▸ Action item:
Take the material below and output exactly the run of lines from the one containing "5. Consider workarounds or alternatives" down to the one containing "5. Contact Apify support if needed", with both included.
=-=-=-=-=
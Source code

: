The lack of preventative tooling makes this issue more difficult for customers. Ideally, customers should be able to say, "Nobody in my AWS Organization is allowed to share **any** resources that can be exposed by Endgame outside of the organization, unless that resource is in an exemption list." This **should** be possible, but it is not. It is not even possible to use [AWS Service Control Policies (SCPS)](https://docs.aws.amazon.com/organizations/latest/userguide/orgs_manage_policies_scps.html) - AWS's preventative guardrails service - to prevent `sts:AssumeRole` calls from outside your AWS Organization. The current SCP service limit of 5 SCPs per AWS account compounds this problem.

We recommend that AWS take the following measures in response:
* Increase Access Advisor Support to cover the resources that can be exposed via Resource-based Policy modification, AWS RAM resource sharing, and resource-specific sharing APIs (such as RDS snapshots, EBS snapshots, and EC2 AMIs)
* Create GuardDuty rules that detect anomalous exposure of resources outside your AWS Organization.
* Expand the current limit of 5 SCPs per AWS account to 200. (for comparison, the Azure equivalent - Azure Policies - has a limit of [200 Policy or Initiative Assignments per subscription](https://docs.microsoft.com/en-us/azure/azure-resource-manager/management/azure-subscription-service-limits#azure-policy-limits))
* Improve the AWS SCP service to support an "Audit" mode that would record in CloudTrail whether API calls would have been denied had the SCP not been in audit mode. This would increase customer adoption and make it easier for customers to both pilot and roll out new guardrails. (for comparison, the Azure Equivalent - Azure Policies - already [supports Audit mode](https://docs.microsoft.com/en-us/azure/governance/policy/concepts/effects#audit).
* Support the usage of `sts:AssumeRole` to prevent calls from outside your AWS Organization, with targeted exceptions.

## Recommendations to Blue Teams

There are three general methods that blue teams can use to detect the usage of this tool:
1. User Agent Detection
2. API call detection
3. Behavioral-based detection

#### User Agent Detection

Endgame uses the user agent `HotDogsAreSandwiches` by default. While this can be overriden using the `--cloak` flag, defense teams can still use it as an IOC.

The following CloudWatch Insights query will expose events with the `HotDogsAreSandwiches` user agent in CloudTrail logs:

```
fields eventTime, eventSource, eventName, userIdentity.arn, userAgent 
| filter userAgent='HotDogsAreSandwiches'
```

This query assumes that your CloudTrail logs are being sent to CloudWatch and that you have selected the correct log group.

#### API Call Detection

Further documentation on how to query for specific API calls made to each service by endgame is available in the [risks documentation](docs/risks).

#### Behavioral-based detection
=-=-=-=-=
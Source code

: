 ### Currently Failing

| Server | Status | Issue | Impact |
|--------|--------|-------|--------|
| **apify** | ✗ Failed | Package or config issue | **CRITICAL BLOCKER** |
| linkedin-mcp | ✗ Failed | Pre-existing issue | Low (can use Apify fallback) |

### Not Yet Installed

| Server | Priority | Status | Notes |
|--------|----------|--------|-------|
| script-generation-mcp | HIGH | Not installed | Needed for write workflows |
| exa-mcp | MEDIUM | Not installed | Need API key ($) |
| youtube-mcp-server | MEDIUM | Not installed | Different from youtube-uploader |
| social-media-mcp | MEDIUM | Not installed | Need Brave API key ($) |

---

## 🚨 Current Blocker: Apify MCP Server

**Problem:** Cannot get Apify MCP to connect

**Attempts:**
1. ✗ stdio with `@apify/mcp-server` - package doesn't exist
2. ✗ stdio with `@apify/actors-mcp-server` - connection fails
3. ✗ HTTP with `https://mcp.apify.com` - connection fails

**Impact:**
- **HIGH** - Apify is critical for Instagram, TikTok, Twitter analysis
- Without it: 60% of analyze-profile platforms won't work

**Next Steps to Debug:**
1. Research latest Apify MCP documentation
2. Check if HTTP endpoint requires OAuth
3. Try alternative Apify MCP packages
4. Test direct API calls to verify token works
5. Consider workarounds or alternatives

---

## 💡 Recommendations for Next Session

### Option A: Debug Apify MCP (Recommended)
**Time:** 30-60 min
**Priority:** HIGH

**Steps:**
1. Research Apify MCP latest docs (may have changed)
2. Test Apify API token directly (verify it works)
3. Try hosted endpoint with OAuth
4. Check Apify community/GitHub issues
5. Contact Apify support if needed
=-=-=-=-=
▸ Output of the exercise:
5. Consider workarounds or alternatives

---

## 💡 Recommendations for Next Session

### Option A: Debug Apify MCP (Recommended)
**Time:** 30-60 min
**Priority:** HIGH

**Steps:**
1. Research Apify MCP latest docs (may have changed)
2. Test Apify API token directly (verify it works)
3. Try hosted endpoint with OAuth
4. Check Apify community/GitHub issues
5. Contact Apify support if needed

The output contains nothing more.